My original program was a nice recursive tree algorithm that, if left long enough, would go off and compute every single possible state and return the game with the highest score. Unfortunately due to the size of the solution space, what would end up happening is that it would go 20-25 moves deep and then sit there spending all of it’s computation time figuring out an optimal solution to the last 10 or so moves. I also wasted a lot of time computing all the possible children of every state even though I didn’t use any of them, and I simply checked for groups of blocks starting at the top left corner and moving down. This meant that it never actually got to game states where the bottom blocks were clicked first.

Version 2 of the algorithm consisted of adding a lot of randomness. The algorithm itself was a lot simpler to code though. First it creates a root GameStateNode by taking a screenshot as before, but instead of finding all the groups from the top down to the bottom, I make a list of 0 to 13 for the x values and 0 to 12 for the y values and shuffle them before iterating through and finding groups. This makes it so when finding groups, it goes in a random order. I set a counter variable so after checking some number of states it would stop the current path through the tree. I then repeatedly called this function in order to traverse random paths down the tree, but actually compute all possible states of the last couple moves (just because I set the counter value to 100 or 1000). This algorithm is a bit slower than before, but the results score wise are much better. This was also trivial to make multithreaded and get a good 40-50% speed boost by using both cores of my Intel Core 2 Duo, since I’m not actually checking if I’ve traversed a certain path down the tree before. It’s assumed that the solution space is so large, the tiny fraction of it I’m randomly exploring won’t contain too many repeats, and that recomputing those repeated paths down the tree would actually be faster than checking every single path if I’ve done it before.

What’s the result? A score of 144,835 after a couple games. This was high enough to put me on 2nd place for the week, but not on the all time score list which is my goal.
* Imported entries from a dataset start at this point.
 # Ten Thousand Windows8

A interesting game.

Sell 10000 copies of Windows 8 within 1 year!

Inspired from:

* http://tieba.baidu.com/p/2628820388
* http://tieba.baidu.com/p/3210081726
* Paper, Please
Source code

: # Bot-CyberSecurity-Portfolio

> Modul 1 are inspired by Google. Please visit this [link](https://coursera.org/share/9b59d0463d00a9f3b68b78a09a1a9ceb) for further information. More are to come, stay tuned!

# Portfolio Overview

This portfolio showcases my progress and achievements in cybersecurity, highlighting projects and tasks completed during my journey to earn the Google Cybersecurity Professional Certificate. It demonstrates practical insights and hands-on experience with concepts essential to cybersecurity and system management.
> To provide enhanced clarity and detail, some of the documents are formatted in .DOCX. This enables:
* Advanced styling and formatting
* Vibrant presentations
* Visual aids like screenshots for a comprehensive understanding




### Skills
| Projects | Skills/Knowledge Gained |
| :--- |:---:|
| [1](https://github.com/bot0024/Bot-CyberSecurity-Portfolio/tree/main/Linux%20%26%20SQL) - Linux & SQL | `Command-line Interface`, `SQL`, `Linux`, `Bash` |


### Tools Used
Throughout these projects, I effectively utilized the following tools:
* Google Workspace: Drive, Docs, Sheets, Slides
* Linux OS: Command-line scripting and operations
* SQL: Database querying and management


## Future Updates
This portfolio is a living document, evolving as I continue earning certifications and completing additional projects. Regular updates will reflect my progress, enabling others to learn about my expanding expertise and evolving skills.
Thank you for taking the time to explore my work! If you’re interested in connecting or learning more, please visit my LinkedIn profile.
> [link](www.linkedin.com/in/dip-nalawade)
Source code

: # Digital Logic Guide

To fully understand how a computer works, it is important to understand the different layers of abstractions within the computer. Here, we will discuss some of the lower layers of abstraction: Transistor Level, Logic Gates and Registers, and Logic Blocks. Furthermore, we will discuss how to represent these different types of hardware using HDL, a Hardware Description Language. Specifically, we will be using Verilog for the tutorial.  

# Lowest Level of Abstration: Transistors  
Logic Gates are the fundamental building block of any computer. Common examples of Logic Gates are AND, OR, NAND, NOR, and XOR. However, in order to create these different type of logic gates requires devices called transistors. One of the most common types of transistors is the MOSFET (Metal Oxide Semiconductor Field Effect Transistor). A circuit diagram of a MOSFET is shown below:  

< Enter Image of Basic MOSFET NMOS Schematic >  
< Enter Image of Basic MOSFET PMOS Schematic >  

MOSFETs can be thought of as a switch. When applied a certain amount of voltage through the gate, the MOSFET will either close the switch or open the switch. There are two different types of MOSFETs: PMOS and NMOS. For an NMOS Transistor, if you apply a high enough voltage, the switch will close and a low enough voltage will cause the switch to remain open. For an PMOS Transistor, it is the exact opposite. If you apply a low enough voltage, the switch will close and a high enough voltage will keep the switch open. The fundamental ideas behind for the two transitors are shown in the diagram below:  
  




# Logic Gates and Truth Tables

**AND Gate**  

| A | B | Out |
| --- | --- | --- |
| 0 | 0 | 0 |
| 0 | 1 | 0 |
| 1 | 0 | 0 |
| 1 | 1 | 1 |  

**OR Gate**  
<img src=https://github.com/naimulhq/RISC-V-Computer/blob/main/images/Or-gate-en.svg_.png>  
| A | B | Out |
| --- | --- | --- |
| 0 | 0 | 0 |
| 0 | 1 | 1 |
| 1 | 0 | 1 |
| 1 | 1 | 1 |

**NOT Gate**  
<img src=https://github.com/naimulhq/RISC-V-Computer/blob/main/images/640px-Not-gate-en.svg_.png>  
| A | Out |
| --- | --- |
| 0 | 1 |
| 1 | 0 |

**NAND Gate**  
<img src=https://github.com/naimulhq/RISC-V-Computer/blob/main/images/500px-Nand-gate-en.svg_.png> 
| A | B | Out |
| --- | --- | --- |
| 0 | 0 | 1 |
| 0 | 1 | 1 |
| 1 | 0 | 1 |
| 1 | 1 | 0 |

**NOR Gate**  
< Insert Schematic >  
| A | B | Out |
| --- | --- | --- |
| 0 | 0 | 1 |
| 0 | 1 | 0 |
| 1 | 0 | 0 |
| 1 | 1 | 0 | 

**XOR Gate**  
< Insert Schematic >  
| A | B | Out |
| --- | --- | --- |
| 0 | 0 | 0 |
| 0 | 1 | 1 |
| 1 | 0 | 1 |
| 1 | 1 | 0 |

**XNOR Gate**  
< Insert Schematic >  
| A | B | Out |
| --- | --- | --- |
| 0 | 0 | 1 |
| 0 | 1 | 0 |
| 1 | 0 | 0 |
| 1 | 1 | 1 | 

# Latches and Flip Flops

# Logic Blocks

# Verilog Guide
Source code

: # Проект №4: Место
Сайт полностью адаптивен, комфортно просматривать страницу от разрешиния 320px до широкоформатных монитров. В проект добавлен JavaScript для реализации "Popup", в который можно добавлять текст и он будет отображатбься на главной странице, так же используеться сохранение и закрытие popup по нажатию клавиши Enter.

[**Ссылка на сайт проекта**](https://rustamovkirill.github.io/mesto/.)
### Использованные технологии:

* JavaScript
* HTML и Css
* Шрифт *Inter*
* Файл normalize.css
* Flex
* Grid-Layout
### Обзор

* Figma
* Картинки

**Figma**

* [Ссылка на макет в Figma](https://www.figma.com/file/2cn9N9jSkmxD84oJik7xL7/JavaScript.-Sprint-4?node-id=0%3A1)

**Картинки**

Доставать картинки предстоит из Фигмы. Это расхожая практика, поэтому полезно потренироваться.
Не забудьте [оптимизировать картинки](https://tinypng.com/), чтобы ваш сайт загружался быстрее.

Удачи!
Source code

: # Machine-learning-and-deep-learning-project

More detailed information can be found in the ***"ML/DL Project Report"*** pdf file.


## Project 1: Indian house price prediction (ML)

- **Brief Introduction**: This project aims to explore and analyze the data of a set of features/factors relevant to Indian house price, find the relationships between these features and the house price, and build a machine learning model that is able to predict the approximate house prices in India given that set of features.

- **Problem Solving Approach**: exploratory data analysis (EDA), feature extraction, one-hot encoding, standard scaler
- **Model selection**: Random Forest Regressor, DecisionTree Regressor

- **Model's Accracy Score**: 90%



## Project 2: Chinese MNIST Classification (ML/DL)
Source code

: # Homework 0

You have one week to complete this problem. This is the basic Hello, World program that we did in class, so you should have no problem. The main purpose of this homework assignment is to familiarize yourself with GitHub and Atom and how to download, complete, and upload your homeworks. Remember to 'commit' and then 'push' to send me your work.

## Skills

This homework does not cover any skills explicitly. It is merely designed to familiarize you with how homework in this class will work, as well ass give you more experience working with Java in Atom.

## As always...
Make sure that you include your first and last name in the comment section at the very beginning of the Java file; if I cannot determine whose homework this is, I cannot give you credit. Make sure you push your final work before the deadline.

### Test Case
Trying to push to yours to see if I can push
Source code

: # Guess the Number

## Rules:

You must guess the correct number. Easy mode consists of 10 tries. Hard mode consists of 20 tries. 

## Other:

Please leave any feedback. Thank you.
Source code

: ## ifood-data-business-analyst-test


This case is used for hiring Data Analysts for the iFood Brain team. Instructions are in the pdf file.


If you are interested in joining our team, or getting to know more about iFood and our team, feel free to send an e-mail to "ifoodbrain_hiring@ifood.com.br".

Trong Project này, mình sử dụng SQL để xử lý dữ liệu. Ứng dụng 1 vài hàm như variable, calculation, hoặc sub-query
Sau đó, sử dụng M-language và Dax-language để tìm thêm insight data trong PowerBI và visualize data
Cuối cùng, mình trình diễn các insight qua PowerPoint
It seems around level 13-15 the game gets to the point that there’s simply no way to continue. I let the algorithm run overnight once, computing over 8 billion possible game states, and didn’t find a single one that would eliminate all of the blocks and let me move on. This leads me to believe that I either have to focus on getting higher scores on the beginning levels, or fully automate the program so it will just play many games in a row and hopefully get lucky on one and get a high enough score to make it into the 200k+ all time high score list. There are also some optimizations I can do on the algorithm to speed it up a little, and perhaps when I have some time I’ll work on a version 3 of it that actually takes into account some sort of strategy for the first moves (like favoring deleting one color at a time, or the color with the most/least blocks).

Source code to be posted later.

n^2 + (n+1)^2 + (n+2)^2 + (n+3)^2 + (n+4)^2.